Driving Silicon Carbide Power Modules

When it comes to wide-bandgap semiconductors like Silicon Carbide (SiC), the markets that usually come to mind are traction, solar and wind inverters, electric vehicles, and military applications, basically any needing high-performance power modules. An often overlooked aspect of these is the part about driving them properly, with optimal switching and built-in protection. One solution is to use plug-and-play drivers such as those from AgileSwitch to give you optimum performance while protecting the power module in your inverter.

By Alix Paultre, Editor Power Electronics News (based on a technical paper presented by Cliff Robins, Nitesh Satheesh, and Rob Weber, AgileSwitch)

We’ve all heard today about the fantastic benefits of silicon carbide MOSFETs about switching losses, high power density, high thermal conductivity, and high temperature operation, and of course they can switch much, much faster than IGBTs. Because they’re very fast switching you can get a high turn off di/dt, but that causes high voltage Vds overshoot because of the strain within the module. It also causes oscillation in the Vds, which is a real problem, which can cause false triggering or faults back to your controller.

So how did we drive these silicon carbide modules more efficiently? Typically, with an IGBT driver we would get around the di/dt by putting a larger gate resistor in, and if we do that we would get a design of trade off of obviously smaller di/dt with a larger resistor, but less efficient. With IGBTs we normally see customers using these at about one to 15 kilohertz, normally one to five kilohertz, so you don’t see much effect on the efficiency of the inverter by putting a larger gate resistor in.

If we were to do the same thing for silicon carbide MOSFET module, we would have much higher switching losses because these large gate resistors are much slower response time because we have to react much faster now. And it wouldn’t work because fast enough to shut down that silicon carbide module. So neither of these things are really of any benefit to a silicon carbide module.

Augmented Turn-Off

AgileSwitch has come up with a technique called Augmented Turn-Off, that provides precise control while using very low gate resistors. So for the Rg(on) and Rg(off), the maximum value we would use is .50, controlling the di/dt by using the Augmented Turn-off. In a conventional solution, we would put a high gate resistor in, and there’ll be a slow transition rate to switch the device off, and we’d have much higher switching losses. We’d also have the need for active Miller clamp and we’d effectively have uncontrolled di/dt, the high voltage overshoots.

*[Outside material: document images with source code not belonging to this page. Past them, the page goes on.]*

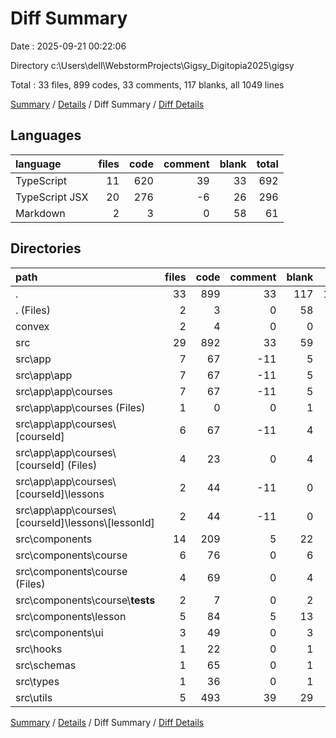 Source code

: # Diff Summary

Date : 2025-09-21 00:22:06

Directory c:\\Users\\dell\\WebstormProjects\\Gigsy_Digitopia2025\\gigsy

Total : 33 files,  899 codes, 33 comments, 117 blanks, all 1049 lines

[Summary](results.md) / [Details](details.md) / Diff Summary / [Diff Details](diff-details.md)

## Languages
| language | files | code | comment | blank | total |
| :--- | ---: | ---: | ---: | ---: | ---: |
| TypeScript | 11 | 620 | 39 | 33 | 692 |
| TypeScript JSX | 20 | 276 | -6 | 26 | 296 |
| Markdown | 2 | 3 | 0 | 58 | 61 |

## Directories
| path | files | code | comment | blank | total |
| :--- | ---: | ---: | ---: | ---: | ---: |
| . | 33 | 899 | 33 | 117 | 1,049 |
| . (Files) | 2 | 3 | 0 | 58 | 61 |
| convex | 2 | 4 | 0 | 0 | 4 |
| src | 29 | 892 | 33 | 59 | 984 |
| src\\app | 7 | 67 | -11 | 5 | 61 |
| src\\app\\app | 7 | 67 | -11 | 5 | 61 |
| src\\app\\app\\courses | 7 | 67 | -11 | 5 | 61 |
| src\\app\\app\\courses (Files) | 1 | 0 | 0 | 1 | 1 |
| src\\app\\app\\courses\\[courseId] | 6 | 67 | -11 | 4 | 60 |
| src\\app\\app\\courses\\[courseId] (Files) | 4 | 23 | 0 | 4 | 27 |
| src\\app\\app\\courses\\[courseId]\\lessons | 2 | 44 | -11 | 0 | 33 |
| src\\app\\app\\courses\\[courseId]\\lessons\\[lessonId] | 2 | 44 | -11 | 0 | 33 |
| src\\components | 14 | 209 | 5 | 22 | 236 |
| src\\components\\course | 6 | 76 | 0 | 6 | 82 |
| src\\components\\course (Files) | 4 | 69 | 0 | 4 | 73 |
| src\\components\\course\\__tests__ | 2 | 7 | 0 | 2 | 9 |
| src\\components\\lesson | 5 | 84 | 5 | 13 | 102 |
| src\\components\\ui | 3 | 49 | 0 | 3 | 52 |
| src\\hooks | 1 | 22 | 0 | 1 | 23 |
| src\\schemas | 1 | 65 | 0 | 1 | 66 |
| src\\types | 1 | 36 | 0 | 1 | 37 |
| src\\utils | 5 | 493 | 39 | 29 | 561 |

[Summary](results.md) / [Details](details.md) / Diff Summary / [Diff Details](diff-details.md)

Figure 1:  Augmented Turn-Off provides precise control while using very low gate resistors

When you optimize the voltage drop and the dwell time for each module, and understand the impact of high efficiently total response time and high voltage overshoot, and the compromise of all of those, you can achieve very low gate resistor values. This enables us to have a very fast response time and lower switching losses across because of that very small gate resistor value and no need for active Miller clamp with this technique either, controlling the di/dt and reducing the EMI significantly as well at the same time.

Another issue that comes up quite frequently is controlling the short circuit condition, particularly in expensive silicon carbide modules where you’re switching at anything from 40 kilowatts up to 300 kilowatts. We want to try and safely shut down the silicon carbide module without losing efficiency, and we could do that with a large gate resistor, again with very slow transition, but also with very high stress on that power device, and a greater chance of going into avalanche. So now we have very low value gate resistors, softer gate transition, less power, less stress on the device, and a greatly reduced chance of it going into avalanche.

Figure 2: A conventional solution going into avalanche vs. Augmented Turn-off

In Figure 2 the left image shows a conventional solution going into avalanche, as it couldn’t react fast enough to shut down in a safe manner. On the right the short-circuit detection is 20% faster than conventional methods, and the voltage overshoot was reduced by 80% compared to traditional methods. Augmented Turn-off can reduce total system losses up to 50%.


Another advantage to using a finished solution is added functionality. For example, AgileSwitch’s boards can deliver up to seven fault codes, as well as provide DC link and temperature monitoring, which is a low voltage one- to five-volt oscillating output from the driver card back to our controller. And you can set the temperature that you want the fault trigger to go at, or the DC link voltage, and you can change that voltage and temperature setting via software updates. Another advantage to a software-defined driver is the ability to update and change the performance in real time and immediately get results back of how that performance change has happened, enabling a very fast optimization of the inverter for the application.

Figure 3: The EDEM3 for the Econo-Dual silicon carbide module

One example of one of our drivers the EDEM3 for the Econo-Dual silicon carbide module. Features include seven fault condition output and up to +/-15 current amp drive (also available in versions providing (+/-20 amp) for the power module, with software-programmable parameters. To address tough applications like traction, the driver has been upgraded to meet IEC standards for vibration and shock, and is also available with conformal coatings.

Reference Designs

It’s always useful to have a reference design to aid in evaluation and design-in, and this technology is available in kits from several sources. Based on a three-phase half-bridge into one interface card providing all of the sensing, temperature monitoring, and software update capability, these reference designs, are available for you to build your own solution and quickly put it into an application.